TimeSeek: Temporal Reliability of Agentic Forecasters
This addresses the problem of evaluating temporal reliability in LLM forecasters for prediction markets, though it is incremental as it provides descriptive results without new methods.
The paper introduced TimeSeek, a benchmark to study how the reliability of agentic LLM forecasters changes over time in prediction markets, finding that models are most competitive early in a market's life and on high-uncertainty markets, with web search improving pooled Brier Skill Score overall but hurting in 12% of cases.
We introduce TimeSeek, a benchmark for studying how the reliability of agentic LLM forecasters changes over a prediction market's lifecycle.
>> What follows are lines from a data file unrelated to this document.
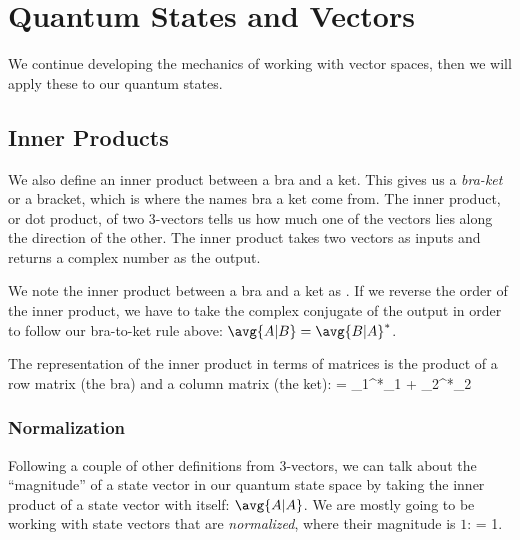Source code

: \chapter{Quantum States and Vectors}

We continue developing the mechanics of working with vector spaces, then we will apply these to our quantum states.

\section{Inner Products}

We also define an inner product between a bra and a ket. This gives us a {\em bra-ket} or a bracket, which is where the names bra a ket come from. The inner product, or dot product, of two 3-vectors tells us how much one of the vectors lies along the direction of the other. The inner product takes two vectors as inputs and returns a complex number as the output.
\begin{marginfigure}\centering
{}
\end{marginfigure}
We note the inner product between a bra and a ket as
\bas
{}\equiv {}.
\eas
If we reverse the order of the inner product, we have to take the complex conjugate of the output in order to follow our bra-to-ket rule above: $\avg{A|B} = \avg{B|A}^*$.

The representation of the inner product in terms of matrices is the product of a row matrix (the bra) and a column matrix (the ket):
\beq
{}\Meq{} = \alpha_1^*\beta_1 + \alpha_2^*\beta_2
\eeq{}

\subsection{Normalization}
Following a couple of other definitions from 3-vectors, we can talk about the ``magnitude'' of a state vector in our quantum state space by taking the inner product of a state vector with itself: $\avg{A|A}$. We are mostly going to be working with state vectors that are {\em normalized}, where their magnitude is $1$:
\beq
{} = 1.
\eeq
We evaluate 10 frontier models on 150 CFTC-regulated Kalshi binary markets at five temporal checkpoints, with and without web search, for 15,000 forecasts total. Models are most competitive early in a market's life and on high-uncertainty markets, but much less competitive near resolution and on strong-consensus markets. Web search improves pooled Brier Skill Score (BSS) for every model overall, yet hurts in 12% of model-checkpoint pairs, indicating that retrieval is helpful on average but not uniformly so. Simple two-model ensembles reduce error without surpassing the market overall. These descriptive results motivate time-aware evaluation and selective-deference policies rather than a single market snapshot or a uniform tool-use setting.